Task directions:
Write out again only the lines that run from the start of the entries to the line containing "Поэтому модель должна", both included.

[Stored items]

"""

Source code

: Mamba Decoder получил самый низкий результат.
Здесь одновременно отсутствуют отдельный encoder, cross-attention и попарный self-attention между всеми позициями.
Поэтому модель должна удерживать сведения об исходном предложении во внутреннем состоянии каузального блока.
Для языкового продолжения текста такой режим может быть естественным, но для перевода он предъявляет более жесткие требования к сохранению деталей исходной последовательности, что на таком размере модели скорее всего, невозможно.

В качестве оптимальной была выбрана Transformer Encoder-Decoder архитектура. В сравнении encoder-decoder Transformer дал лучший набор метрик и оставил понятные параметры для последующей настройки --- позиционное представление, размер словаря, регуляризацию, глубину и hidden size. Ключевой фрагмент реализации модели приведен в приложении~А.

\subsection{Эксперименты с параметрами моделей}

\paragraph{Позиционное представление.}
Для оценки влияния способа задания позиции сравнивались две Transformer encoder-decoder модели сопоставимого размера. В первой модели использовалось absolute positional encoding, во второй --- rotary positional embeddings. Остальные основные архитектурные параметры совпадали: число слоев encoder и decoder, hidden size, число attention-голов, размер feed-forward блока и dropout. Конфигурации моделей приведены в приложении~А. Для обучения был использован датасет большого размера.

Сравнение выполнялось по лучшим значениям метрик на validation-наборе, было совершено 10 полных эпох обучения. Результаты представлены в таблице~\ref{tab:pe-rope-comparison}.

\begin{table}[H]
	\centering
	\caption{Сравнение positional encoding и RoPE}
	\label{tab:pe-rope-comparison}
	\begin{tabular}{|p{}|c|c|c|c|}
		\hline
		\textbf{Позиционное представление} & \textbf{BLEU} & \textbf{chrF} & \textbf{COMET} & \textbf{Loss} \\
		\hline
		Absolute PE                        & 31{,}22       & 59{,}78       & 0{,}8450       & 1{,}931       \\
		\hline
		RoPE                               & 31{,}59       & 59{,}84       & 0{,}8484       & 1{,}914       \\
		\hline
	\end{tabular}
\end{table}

"""

Result of the task:
Source code

: Mamba Decoder получил самый низкий результат.
Здесь одновременно отсутствуют отдельный encoder, cross-attention и попарный self-attention между всеми позициями.
Поэтому модель должна удерживать сведения об исходном предложении во внутреннем состоянии каузального блока.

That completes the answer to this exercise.